Abstract

BHI agars supplemented with vancomycin 4 (BHI-V4) and 3 (BHI-V3) mg/liter have been proposed for screening vancomycin intermediately susceptible Staphylococcus aureus (VISA) and heteroresistant (hVISA) phenotypes, respectively, but growth interpretation criteria have not been established. We reviewed the growth results (CFU) during population analysis profile-area under the curve (PAP-AUC) of consecutive methicillin-resistant Staphylococcus aureus (MRSA) blood isolates, which were saved intermittently between 1996 and 2012. CFU counts on BHI-V4 and BHI-V3 plates were stratified according to PAP-AUC interpretive criteria: <0.90 (susceptible [S-MRSA]), 0.90 to 1.3 (hVISA), and >1.3 (VISA).
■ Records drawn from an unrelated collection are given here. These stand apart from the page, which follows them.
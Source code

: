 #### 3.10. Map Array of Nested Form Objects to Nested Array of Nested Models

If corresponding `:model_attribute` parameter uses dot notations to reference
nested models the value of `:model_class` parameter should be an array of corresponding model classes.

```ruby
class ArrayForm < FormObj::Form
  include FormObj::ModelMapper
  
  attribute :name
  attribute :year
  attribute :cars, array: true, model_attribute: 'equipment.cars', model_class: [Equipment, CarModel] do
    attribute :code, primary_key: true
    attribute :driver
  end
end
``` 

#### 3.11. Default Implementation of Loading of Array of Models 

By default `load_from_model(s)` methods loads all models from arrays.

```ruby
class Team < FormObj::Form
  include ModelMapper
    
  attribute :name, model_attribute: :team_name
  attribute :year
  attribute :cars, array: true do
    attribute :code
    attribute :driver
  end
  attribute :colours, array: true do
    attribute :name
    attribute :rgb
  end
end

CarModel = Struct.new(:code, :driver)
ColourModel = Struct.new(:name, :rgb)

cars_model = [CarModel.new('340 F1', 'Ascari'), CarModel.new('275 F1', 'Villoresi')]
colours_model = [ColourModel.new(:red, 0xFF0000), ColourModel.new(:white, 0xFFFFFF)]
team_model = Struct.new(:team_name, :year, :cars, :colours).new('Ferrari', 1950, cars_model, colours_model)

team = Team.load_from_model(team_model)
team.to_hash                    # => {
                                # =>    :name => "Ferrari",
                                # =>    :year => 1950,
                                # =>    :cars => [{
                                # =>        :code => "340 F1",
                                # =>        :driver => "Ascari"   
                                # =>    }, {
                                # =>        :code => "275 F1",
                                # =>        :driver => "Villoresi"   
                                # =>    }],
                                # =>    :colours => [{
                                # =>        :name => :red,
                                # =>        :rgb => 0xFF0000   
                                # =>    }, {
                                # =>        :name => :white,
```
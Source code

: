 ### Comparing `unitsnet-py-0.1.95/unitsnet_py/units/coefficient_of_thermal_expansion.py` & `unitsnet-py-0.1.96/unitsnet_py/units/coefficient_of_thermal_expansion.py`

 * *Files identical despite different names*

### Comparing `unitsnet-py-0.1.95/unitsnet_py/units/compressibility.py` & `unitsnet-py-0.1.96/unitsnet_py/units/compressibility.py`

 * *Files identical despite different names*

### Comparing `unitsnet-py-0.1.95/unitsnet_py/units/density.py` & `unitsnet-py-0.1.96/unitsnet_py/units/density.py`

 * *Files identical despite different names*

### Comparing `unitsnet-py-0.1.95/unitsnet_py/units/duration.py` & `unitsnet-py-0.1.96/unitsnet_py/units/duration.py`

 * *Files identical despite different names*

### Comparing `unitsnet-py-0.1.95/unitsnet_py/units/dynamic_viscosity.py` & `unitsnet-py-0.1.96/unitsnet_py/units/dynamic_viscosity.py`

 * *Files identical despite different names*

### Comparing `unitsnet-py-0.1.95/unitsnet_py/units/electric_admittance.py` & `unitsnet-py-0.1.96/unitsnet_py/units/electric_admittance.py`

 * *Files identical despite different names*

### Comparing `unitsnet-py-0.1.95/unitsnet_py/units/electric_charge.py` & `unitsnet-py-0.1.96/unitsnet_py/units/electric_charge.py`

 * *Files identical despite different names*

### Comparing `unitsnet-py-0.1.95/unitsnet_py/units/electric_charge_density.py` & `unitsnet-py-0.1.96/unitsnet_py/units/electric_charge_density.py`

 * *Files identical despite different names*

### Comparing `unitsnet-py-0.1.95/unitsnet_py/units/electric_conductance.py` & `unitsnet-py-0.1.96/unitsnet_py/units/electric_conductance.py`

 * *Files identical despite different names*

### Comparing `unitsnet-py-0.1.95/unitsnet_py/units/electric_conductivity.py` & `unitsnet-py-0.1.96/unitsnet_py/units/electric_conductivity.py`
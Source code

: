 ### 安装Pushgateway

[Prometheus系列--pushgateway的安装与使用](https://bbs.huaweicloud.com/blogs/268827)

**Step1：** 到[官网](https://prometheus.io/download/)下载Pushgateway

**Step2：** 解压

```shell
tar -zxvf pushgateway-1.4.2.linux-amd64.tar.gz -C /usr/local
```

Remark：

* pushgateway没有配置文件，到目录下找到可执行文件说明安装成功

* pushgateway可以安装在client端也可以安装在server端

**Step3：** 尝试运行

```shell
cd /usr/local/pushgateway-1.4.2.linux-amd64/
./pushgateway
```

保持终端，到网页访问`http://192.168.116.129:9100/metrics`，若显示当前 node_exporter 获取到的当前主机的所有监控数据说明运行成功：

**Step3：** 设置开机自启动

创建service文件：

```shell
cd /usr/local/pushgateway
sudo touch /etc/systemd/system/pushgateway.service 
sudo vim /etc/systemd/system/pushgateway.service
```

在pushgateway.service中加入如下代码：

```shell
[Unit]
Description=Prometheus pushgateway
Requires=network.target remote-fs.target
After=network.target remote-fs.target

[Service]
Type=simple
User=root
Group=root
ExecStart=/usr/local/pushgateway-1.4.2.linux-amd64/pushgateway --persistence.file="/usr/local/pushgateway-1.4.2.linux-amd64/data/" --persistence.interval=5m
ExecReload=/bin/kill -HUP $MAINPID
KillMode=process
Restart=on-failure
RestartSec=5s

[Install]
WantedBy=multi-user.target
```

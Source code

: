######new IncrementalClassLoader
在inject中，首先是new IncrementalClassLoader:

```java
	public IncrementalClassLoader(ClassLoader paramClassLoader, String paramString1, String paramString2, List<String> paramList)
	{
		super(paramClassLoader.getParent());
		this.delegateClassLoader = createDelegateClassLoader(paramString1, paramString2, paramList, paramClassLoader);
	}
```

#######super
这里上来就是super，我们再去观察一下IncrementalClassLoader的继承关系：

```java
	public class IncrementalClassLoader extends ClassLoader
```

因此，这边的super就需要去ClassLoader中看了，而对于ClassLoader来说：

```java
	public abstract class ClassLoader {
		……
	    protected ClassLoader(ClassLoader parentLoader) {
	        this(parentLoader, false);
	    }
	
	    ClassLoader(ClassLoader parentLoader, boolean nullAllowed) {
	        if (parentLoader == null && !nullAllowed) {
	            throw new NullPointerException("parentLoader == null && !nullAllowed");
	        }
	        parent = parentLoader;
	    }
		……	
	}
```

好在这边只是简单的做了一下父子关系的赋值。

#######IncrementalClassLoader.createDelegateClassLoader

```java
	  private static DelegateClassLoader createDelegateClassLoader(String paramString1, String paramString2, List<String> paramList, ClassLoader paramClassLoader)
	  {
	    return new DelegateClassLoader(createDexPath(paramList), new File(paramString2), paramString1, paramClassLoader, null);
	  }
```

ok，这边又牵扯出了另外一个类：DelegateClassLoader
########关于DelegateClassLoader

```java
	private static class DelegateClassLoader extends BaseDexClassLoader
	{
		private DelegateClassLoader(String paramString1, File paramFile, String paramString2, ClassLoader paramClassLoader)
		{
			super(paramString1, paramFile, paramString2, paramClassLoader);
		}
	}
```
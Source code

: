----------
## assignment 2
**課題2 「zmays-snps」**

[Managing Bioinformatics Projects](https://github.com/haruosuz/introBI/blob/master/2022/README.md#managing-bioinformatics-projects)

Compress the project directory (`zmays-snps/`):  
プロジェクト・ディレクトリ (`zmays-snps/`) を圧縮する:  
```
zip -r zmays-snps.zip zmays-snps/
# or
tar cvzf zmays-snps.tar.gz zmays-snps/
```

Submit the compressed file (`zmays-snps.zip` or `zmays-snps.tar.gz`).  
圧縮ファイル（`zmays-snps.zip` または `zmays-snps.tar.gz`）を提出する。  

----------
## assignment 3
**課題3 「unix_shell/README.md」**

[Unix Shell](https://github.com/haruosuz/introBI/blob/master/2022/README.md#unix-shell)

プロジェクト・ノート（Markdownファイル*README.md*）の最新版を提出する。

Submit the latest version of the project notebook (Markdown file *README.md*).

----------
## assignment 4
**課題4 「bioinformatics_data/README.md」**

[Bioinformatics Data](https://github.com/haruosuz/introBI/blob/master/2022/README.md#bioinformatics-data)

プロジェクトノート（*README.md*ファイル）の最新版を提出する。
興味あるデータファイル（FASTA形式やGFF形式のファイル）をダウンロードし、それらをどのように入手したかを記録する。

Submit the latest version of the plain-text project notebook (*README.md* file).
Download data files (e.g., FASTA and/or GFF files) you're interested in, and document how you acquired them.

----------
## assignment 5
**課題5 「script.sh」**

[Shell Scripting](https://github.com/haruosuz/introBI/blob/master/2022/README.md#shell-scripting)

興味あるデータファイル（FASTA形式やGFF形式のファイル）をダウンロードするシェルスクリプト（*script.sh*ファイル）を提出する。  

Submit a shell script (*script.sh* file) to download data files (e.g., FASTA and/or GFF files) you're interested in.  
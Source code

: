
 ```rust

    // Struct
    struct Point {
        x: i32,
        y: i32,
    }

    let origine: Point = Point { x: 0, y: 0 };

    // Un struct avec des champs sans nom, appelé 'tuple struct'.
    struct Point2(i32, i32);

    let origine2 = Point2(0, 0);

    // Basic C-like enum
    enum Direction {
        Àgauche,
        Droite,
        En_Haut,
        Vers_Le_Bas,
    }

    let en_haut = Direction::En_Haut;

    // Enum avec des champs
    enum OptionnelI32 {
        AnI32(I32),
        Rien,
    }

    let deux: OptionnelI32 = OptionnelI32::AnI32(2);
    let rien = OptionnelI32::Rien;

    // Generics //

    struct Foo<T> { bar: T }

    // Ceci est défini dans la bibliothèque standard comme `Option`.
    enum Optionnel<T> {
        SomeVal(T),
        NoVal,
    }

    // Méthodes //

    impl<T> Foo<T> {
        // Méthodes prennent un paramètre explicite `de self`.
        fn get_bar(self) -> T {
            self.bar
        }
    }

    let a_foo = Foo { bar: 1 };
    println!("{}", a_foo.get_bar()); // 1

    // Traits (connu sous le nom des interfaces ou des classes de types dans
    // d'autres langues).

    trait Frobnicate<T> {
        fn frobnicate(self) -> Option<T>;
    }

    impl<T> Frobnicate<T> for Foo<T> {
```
CFU cutoffs that best predict VISA and hVISA were determined with the use of receiver operating characteristic (ROC) curves. Mu3, Mu50, and methicillin-susceptible S. aureus (MSSA) controls were included. We also prospectively evaluated manufacturer-made BHI-V3/BHI-V4 biplates for screening of 2010-2012 isolates. The PAP-AUC of 616 clinical samples was consistent with S-MRSA, hVISA, and VISA in 550 (89.3%), 48 (7.8%), and 18 (2.9%) instances, respectively. For VISA screening on BHI-V4, a cutoff of 2 CFU/droplet provided 100% sensitivity and 97.7% specificity. To distinguish VISA from hVISA, a cutoff of 16 CFU provided 83.3% sensitivity and 94.7% specificity; the specificity was lowered to 89.5% with a 12-CFU cutoff. For detecting hVISA/VISA on BHI-V3, a 2-CFU/droplet cutoff provided 98.5% sensitivity and 93.8% specificity. These results suggest that 2-CFU/droplet cutoffs on BHI-V4 and BHI-V3 best approximate VISA and hVISA gold standard confirmation, respectively, with minimal overlap in samples with borderline PAP-AUC. Simultaneous screening for VISA/hVISA on manufacturer-made BHI-V4/BHI-V3 biplates is easy to standardize and may reduce the requirement for PAP-AUC confirmation.